About this task:
First find the line with "Rag-based Trip Bot🤖" in the entries below, then set down exactly every line through the line with "- You can obtain", that line included.
──────── Recorded data
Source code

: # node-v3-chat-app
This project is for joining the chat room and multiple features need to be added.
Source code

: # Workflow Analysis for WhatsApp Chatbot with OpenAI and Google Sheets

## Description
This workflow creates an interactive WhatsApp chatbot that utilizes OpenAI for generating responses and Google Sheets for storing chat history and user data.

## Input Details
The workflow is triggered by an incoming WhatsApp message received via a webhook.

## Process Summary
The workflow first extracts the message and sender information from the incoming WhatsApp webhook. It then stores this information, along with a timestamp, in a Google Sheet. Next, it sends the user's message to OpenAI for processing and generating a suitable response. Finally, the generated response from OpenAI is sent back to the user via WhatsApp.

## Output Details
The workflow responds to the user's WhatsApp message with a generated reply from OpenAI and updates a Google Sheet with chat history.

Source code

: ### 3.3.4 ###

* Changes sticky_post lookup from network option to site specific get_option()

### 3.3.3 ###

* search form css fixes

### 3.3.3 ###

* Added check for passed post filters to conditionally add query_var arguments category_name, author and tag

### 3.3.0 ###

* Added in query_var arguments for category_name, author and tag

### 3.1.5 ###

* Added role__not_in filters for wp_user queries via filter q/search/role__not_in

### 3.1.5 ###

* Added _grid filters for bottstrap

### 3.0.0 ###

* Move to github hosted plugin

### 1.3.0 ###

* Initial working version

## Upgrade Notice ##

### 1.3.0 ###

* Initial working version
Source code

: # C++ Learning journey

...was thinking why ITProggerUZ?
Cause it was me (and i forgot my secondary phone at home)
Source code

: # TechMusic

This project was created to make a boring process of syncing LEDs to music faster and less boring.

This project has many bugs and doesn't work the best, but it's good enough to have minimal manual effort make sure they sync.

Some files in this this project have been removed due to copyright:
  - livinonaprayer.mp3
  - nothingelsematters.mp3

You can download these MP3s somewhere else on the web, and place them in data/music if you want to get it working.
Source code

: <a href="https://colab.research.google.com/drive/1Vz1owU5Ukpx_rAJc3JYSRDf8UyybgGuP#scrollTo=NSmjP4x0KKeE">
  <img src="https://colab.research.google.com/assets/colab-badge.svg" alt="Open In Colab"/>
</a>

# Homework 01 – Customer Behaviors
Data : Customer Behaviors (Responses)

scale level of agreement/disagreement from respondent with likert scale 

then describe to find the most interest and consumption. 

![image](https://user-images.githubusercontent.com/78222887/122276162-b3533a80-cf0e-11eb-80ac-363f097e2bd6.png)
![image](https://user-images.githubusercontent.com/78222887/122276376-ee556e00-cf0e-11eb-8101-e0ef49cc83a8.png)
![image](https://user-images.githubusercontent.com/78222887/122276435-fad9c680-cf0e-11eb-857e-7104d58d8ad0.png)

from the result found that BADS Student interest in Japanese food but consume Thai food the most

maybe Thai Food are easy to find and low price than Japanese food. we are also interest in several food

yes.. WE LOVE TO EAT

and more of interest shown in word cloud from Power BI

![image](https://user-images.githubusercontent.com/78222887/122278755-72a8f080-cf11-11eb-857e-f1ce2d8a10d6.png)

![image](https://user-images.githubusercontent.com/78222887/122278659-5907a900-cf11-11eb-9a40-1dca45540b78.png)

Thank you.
────────────────
──────── Recorded data
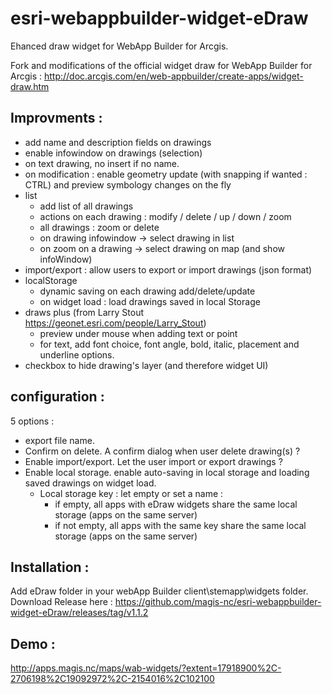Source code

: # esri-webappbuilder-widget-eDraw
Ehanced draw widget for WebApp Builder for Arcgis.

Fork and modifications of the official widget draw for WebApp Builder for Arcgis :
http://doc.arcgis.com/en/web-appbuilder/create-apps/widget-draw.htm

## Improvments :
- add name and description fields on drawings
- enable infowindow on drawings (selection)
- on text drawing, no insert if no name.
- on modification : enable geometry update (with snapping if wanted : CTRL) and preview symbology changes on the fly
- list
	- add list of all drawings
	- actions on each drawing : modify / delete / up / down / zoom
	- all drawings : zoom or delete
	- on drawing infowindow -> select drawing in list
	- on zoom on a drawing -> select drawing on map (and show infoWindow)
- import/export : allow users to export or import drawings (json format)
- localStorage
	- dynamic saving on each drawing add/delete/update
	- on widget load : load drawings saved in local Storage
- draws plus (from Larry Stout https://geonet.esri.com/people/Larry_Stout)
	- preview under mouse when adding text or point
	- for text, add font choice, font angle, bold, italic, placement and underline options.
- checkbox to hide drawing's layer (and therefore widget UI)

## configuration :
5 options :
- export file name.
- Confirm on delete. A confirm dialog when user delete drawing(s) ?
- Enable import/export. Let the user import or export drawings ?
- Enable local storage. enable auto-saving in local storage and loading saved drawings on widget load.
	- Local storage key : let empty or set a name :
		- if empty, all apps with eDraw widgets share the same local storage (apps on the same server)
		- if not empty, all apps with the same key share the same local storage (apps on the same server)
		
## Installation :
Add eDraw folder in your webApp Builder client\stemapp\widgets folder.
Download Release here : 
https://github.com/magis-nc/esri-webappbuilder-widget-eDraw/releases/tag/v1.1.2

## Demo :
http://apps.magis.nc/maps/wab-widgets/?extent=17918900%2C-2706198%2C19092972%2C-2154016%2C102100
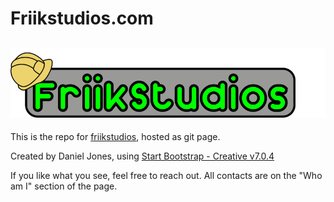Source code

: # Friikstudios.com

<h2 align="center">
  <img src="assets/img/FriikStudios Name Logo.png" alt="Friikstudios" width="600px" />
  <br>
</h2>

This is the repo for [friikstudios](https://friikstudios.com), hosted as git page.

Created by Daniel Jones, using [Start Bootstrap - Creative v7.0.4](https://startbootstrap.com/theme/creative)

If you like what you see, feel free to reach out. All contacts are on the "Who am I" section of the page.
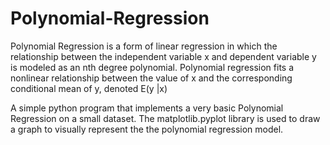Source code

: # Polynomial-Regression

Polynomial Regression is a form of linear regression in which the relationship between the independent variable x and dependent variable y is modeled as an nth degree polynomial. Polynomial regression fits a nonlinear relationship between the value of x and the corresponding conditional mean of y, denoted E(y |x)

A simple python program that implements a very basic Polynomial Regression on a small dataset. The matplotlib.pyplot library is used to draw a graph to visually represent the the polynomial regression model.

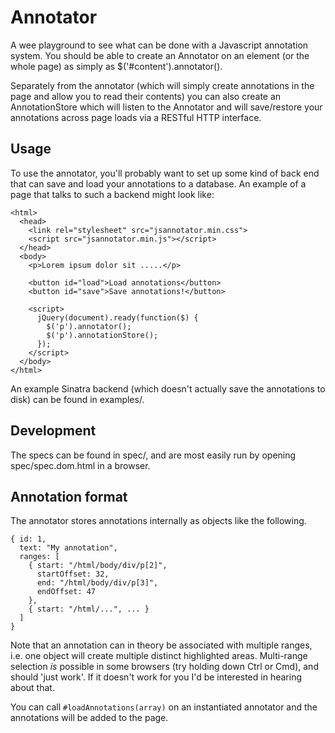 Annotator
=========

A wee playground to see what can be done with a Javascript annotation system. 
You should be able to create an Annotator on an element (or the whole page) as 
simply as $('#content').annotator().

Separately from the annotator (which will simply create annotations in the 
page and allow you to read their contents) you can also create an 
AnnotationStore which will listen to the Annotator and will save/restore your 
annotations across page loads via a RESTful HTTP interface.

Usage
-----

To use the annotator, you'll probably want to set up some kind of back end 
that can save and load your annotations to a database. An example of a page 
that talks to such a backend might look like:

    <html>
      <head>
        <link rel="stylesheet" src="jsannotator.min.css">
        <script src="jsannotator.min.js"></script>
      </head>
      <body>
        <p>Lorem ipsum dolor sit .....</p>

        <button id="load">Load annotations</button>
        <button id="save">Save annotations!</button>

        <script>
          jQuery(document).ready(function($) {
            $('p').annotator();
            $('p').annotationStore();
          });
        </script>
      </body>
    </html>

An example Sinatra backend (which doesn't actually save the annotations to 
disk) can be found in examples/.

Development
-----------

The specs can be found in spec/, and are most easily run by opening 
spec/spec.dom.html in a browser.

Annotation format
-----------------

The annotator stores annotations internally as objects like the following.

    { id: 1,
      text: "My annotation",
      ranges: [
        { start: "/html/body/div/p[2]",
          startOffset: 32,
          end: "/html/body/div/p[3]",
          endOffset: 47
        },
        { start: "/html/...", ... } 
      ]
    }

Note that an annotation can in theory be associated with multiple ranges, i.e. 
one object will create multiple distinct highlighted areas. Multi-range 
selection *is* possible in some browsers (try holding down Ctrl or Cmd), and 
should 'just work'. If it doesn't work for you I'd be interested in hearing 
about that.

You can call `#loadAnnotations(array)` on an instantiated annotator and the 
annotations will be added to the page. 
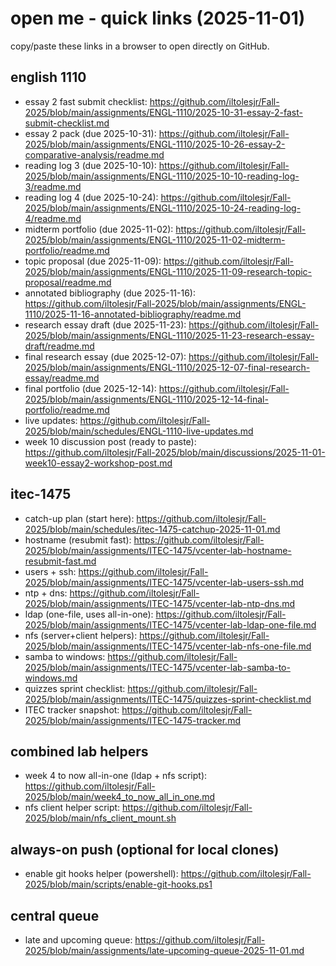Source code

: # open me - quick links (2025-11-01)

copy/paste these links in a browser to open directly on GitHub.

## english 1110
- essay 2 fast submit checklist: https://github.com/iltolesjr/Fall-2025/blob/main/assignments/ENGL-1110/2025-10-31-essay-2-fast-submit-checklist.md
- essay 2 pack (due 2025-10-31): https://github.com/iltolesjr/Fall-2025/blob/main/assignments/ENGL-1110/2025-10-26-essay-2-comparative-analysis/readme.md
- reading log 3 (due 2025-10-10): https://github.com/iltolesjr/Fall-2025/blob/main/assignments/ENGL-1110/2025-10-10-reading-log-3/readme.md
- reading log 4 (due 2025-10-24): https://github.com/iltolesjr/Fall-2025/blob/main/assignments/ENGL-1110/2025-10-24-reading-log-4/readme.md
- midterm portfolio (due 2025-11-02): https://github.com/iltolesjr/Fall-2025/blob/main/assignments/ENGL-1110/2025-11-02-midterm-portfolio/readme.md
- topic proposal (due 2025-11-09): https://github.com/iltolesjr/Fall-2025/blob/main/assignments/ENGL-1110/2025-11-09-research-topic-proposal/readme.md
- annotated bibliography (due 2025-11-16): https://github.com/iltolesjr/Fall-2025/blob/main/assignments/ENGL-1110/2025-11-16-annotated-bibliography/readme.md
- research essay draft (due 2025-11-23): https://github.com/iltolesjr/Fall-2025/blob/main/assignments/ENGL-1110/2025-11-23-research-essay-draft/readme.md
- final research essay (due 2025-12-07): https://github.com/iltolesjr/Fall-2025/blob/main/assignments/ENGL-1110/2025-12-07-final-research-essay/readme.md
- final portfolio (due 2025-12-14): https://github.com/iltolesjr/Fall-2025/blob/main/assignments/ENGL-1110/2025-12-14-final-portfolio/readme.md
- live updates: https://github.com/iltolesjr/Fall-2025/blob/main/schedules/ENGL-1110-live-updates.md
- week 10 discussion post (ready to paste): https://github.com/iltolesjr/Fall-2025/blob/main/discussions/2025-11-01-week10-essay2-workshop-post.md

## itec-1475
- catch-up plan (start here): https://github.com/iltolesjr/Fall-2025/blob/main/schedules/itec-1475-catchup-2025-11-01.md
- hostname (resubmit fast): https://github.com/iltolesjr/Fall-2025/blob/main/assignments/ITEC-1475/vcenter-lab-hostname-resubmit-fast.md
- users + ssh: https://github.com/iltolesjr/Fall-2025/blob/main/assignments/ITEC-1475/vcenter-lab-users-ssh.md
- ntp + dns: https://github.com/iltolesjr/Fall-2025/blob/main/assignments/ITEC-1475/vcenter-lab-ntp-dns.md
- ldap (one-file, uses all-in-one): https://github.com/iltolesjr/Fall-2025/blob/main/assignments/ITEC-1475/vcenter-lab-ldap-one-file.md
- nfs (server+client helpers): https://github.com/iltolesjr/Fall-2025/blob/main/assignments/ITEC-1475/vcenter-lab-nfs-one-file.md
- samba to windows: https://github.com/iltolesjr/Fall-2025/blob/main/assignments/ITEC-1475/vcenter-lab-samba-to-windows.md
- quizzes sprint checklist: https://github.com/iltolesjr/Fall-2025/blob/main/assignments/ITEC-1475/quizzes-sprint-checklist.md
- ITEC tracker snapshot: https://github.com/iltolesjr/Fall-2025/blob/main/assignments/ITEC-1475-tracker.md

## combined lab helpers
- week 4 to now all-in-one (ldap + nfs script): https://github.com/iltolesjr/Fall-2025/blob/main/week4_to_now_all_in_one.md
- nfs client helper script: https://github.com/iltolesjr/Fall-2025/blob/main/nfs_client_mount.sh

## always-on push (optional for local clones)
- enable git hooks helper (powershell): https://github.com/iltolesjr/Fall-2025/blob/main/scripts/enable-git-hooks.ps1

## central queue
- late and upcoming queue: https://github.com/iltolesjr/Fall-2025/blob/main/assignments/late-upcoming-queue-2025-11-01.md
────────────────
──────── Recorded data
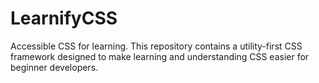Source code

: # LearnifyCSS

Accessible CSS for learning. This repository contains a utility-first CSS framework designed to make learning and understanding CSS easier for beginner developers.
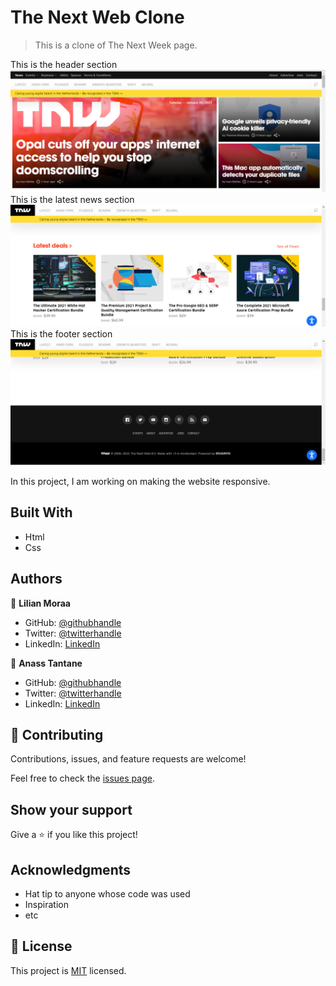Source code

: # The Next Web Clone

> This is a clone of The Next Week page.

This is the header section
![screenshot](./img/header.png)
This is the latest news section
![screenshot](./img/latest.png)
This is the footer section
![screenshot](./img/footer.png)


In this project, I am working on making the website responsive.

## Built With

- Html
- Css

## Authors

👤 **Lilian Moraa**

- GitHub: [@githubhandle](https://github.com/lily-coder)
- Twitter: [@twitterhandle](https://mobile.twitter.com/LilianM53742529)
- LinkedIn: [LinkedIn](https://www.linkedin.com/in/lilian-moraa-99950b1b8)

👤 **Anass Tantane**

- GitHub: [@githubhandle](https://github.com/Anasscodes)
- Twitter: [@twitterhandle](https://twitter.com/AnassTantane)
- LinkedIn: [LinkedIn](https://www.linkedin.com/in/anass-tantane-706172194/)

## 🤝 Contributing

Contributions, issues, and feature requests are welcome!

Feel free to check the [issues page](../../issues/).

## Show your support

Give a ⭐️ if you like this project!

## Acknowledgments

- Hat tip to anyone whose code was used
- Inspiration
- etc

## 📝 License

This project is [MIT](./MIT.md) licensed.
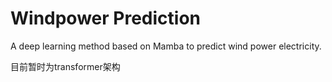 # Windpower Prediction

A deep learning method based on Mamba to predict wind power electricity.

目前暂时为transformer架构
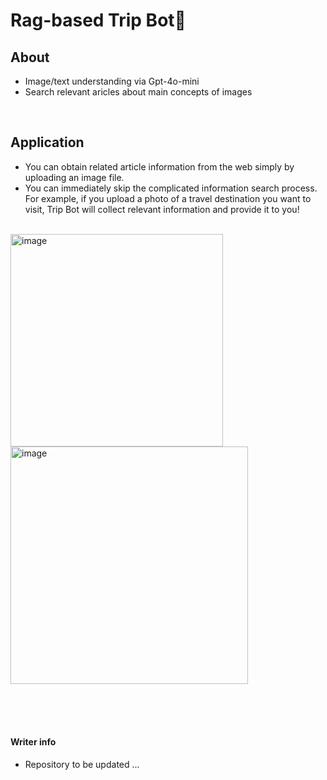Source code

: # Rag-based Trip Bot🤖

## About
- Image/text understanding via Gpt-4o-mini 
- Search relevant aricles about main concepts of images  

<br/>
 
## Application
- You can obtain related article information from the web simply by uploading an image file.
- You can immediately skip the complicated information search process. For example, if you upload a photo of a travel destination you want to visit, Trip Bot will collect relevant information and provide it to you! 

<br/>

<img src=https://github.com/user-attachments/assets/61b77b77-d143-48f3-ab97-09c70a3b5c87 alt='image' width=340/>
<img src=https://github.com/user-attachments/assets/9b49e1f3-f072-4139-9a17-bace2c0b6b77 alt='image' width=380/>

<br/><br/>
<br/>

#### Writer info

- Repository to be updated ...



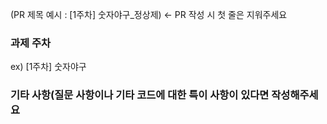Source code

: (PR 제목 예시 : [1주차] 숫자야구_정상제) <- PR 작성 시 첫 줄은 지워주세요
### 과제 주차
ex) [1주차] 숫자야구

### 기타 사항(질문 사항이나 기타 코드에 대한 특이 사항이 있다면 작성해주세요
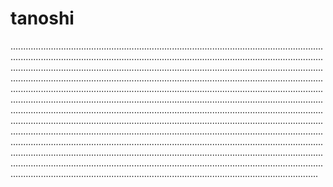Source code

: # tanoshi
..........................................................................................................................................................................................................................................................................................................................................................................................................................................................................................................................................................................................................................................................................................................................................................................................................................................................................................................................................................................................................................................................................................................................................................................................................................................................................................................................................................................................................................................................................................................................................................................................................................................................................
────────────────
Response below:
: # Rag-based Trip Bot🤖

## About
- Image/text understanding via Gpt-4o-mini 
- Search relevant aricles about main concepts of images  

<br/>
 
## Application
- You can obtain related article information from the web simply by uploading an image file.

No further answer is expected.